La Declaración Universal de los DD.HH. cumple 70 años en medio de una ofensiva que le desprende de todo el trasfondo antropológico
En la nueva concepción del ser humano, la autonomía moral, por la que uno es capaz de definir y redefinir su identidad hasta lo más esencial, es el centro.
En diciembre de 1948, y después de un intenso proceso de debates y negociaciones liderados por Eleanor Roosevelt −representante de los Estados Unidos− y Charles Malik −representante del Líbano− decenas de países firmaron el documento fundante del sistema internacional de protección de derechos humanos: la Declaración Universal de Derechos Humanos. Aunque este instrumento internacional no tiene carácter vinculante por ser una declaración, para algunos doctrinantes, parte de su contenido es considerado como norma imperativa de derecho internacional. Sin embargo, más allá de su valor jurídico es necesario resaltar que la Declaración Universal sigue siendo el parámetro ético de todo el sistema internacional de protección de derechos humanos, y el modelo a seguir de convergencia entre culturas y países diametralmente diferentes.
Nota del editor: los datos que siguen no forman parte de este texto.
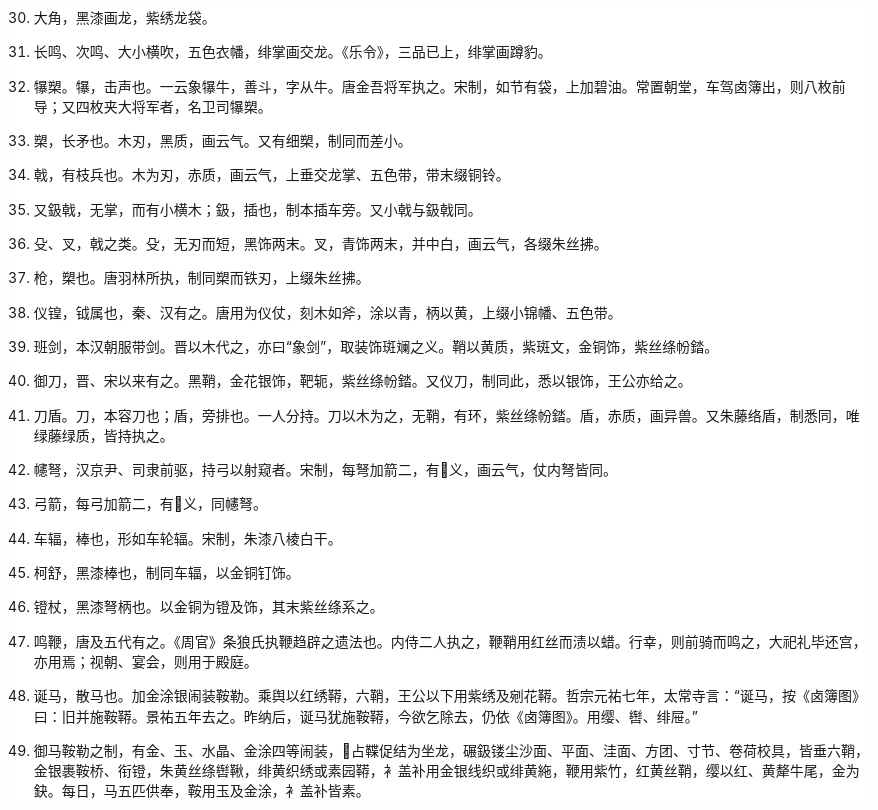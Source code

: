 30. <span id="志第一百一_仪卫六-卤簿仪服。-30"></span>
大角，黑漆画龙，紫绣龙袋。

31. <span id="志第一百一_仪卫六-卤簿仪服。-31"></span>
长鸣、次鸣、大小横吹，五色衣幡，绯掌画交龙。《乐令》，三品已上，绯掌画蹲豹。

32. <span id="志第一百一_仪卫六-卤簿仪服。-32"></span>
犦槊。犦，击声也。一云象犦牛，善斗，字从牛。唐金吾将军执之。宋制，如节有袋，上加碧油。常置朝堂，车驾卤簿出，则八枚前导；又四枚夹大将军者，名卫司犦槊。

33. <span id="志第一百一_仪卫六-卤簿仪服。-33"></span>
槊，长矛也。木刃，黑质，画云气。又有细槊，制同而差小。

34. <span id="志第一百一_仪卫六-卤簿仪服。-34"></span>
戟，有枝兵也。木为刃，赤质，画云气，上垂交龙掌、五色带，带末缀铜铃。

35. <span id="志第一百一_仪卫六-卤簿仪服。-35"></span>
又鈒戟，无掌，而有小横木；鈒，插也，制本插车旁。又小戟与鈒戟同。

36. <span id="志第一百一_仪卫六-卤簿仪服。-36"></span>
殳、叉，戟之类。殳，无刃而短，黑饰两末。叉，青饰两末，并中白，画云气，各缀朱丝拂。

37. <span id="志第一百一_仪卫六-卤簿仪服。-37"></span>
枪，槊也。唐羽林所执，制同槊而铁刃，上缀朱丝拂。

38. <span id="志第一百一_仪卫六-卤簿仪服。-38"></span>
仪锽，钺属也，秦、汉有之。唐用为仪仗，刻木如斧，涂以青，柄以黄，上缀小锦幡、五色带。

39. <span id="志第一百一_仪卫六-卤簿仪服。-39"></span>
班剑，本汉朝服带剑。晋以木代之，亦曰“象剑”，取装饰斑斓之义。鞘以黄质，紫斑文，金铜饰，紫丝绦帉錔。

40. <span id="志第一百一_仪卫六-卤簿仪服。-40"></span>
御刀，晋、宋以来有之。黑鞘，金花银饰，靶轭，紫丝绦帉錔。又仪刀，制同此，悉以银饰，王公亦给之。

41. <span id="志第一百一_仪卫六-卤簿仪服。-41"></span>
刀盾。刀，本容刀也；盾，旁排也。一人分持。刀以木为之，无鞘，有环，紫丝绦帉錔。盾，赤质，画异兽。又朱藤络盾，制悉同，唯绿藤绿质，皆持执之。

42. <span id="志第一百一_仪卫六-卤簿仪服。-42"></span>
幰弩，汉京尹、司隶前驱，持弓以射窥者。宋制，每弩加箭二，有义，画云气，仗内弩皆同。

43. <span id="志第一百一_仪卫六-卤簿仪服。-43"></span>
弓箭，每弓加箭二，有义，同幰弩。

44. <span id="志第一百一_仪卫六-卤簿仪服。-44"></span>
车辐，棒也，形如车轮辐。宋制，朱漆八棱白干。

45. <span id="志第一百一_仪卫六-卤簿仪服。-45"></span>
柯舒，黑漆棒也，制同车辐，以金铜钉饰。

46. <span id="志第一百一_仪卫六-卤簿仪服。-46"></span>
镫杖，黑漆弩柄也。以金铜为镫及饰，其末紫丝绦系之。

47. <span id="志第一百一_仪卫六-卤簿仪服。-47"></span>
鸣鞭，唐及五代有之。《周官》条狼氏执鞭趋辟之遗法也。内侍二人执之，鞭鞘用红丝而渍以蜡。行幸，则前骑而鸣之，大祀礼毕还宫，亦用焉；视朝、宴会，则用于殿庭。

48. <span id="志第一百一_仪卫六-卤簿仪服。-48"></span>
诞马，散马也。加金涂银闹装鞍勒。乘舆以红绣鞯，六鞘，王公以下用紫绣及剜花鞯。哲宗元祐七年，太常寺言：“诞马，按《卤簿图》曰：旧并施鞍鞯。景祐五年去之。昨纳后，诞马犹施鞍鞯，今欲乞除去，仍依《卤簿图》。用缨、辔、绯屉。”

49. <span id="志第一百一_仪卫六-卤簿仪服。-49"></span>
御马鞍勒之制，有金、玉、水晶、金涂四等闹装，占鞢促结为坐龙，碾鈒镂尘沙面、平面、洼面、方团、寸节、卷荷校具，皆垂六鞘，金银裹鞍桥、衔镫，朱黄丝绦辔鞦，绯黄织绣或素园鞯，衤盖补用金银线织或绯黄絁，鞭用紫竹，红黄丝鞘，缨以红、黄犛牛尾，金为鈌。每日，马五匹供奉，鞍用玉及金涂，衤盖补皆素。
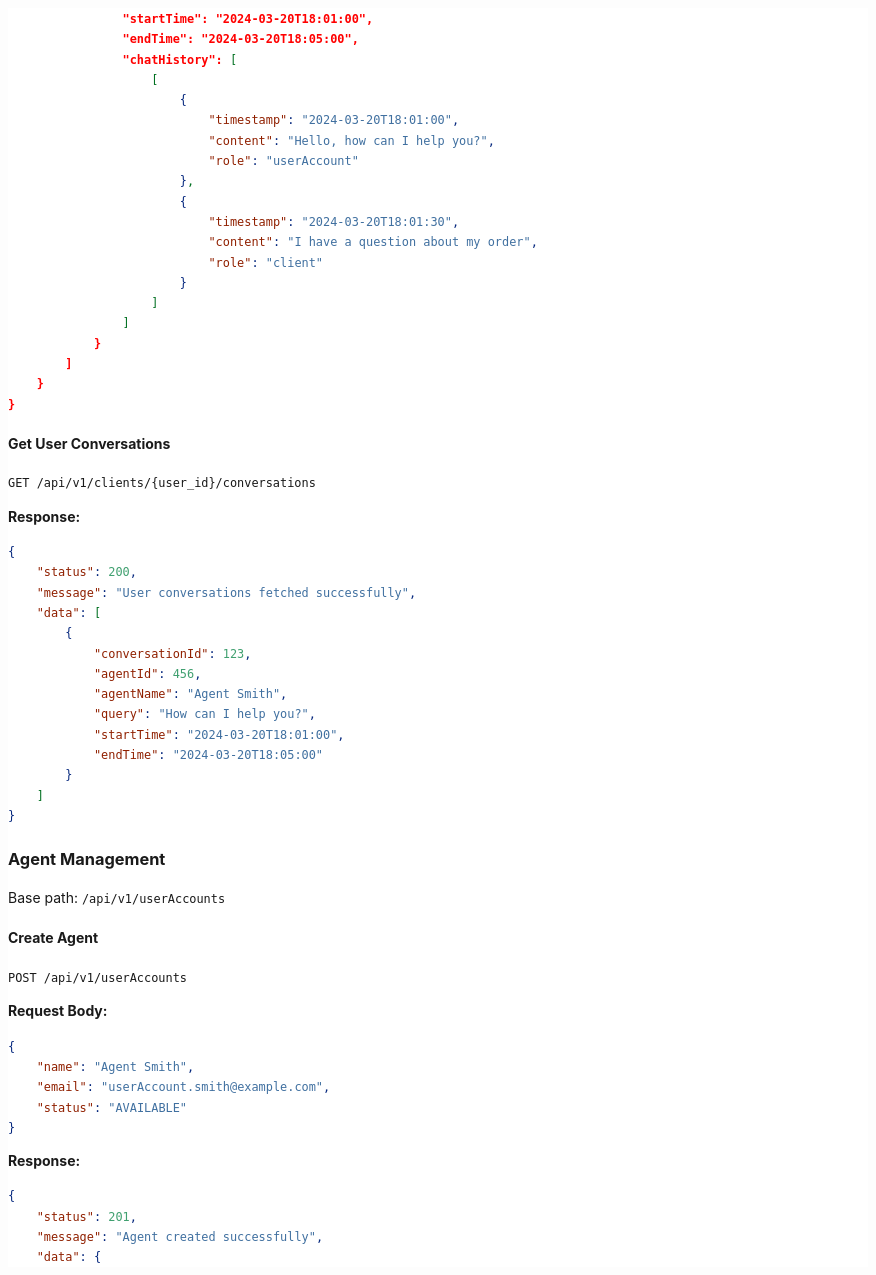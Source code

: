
 ```json
                "startTime": "2024-03-20T18:01:00",
                "endTime": "2024-03-20T18:05:00",
                "chatHistory": [
                    [
                        {
                            "timestamp": "2024-03-20T18:01:00",
                            "content": "Hello, how can I help you?",
                            "role": "userAccount"
                        },
                        {
                            "timestamp": "2024-03-20T18:01:30",
                            "content": "I have a question about my order",
                            "role": "client"
                        }
                    ]
                ]
            }
        ]
    }
}
```

#### Get User Conversations
```http
GET /api/v1/clients/{user_id}/conversations
```
**Response:**
```json
{
    "status": 200,
    "message": "User conversations fetched successfully",
    "data": [
        {
            "conversationId": 123,
            "agentId": 456,
            "agentName": "Agent Smith",
            "query": "How can I help you?",
            "startTime": "2024-03-20T18:01:00",
            "endTime": "2024-03-20T18:05:00"
        }
    ]
}
```

### Agent Management
Base path: `/api/v1/userAccounts`

#### Create Agent
```http
POST /api/v1/userAccounts
```
**Request Body:**
```json
{
    "name": "Agent Smith",
    "email": "userAccount.smith@example.com",
    "status": "AVAILABLE"
}
```
**Response:**
```json
{
    "status": 201,
    "message": "Agent created successfully",
    "data": {
```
Setenta años después de la promulgación de la Declaración Universal es propicio evaluar qué ha sucedido con el sistema internacional de protección de derechos humanos. El punto central de esta reflexión es la contrastante divergencia entre el fundamento filosófico y antropológico de la Declaración Universal con la visión antropológica imperante en el sistema internacional de derechos humanos. Mientras que la Declaración Universal tiene como fundamento una visión del ser humano que recibe y descubre su identidad y dignidad, la visión imperante en el sistema internacional de protección de derechos humanos es una idea de un ser humano carente de identidad pues es un ser autoconstruido que se dota a sí mismo de contenido. La importancia de esto radica en que los derechos humanos que se protejan o se reconozcan dependen en gran medida de la visión de la persona humana que se tenga.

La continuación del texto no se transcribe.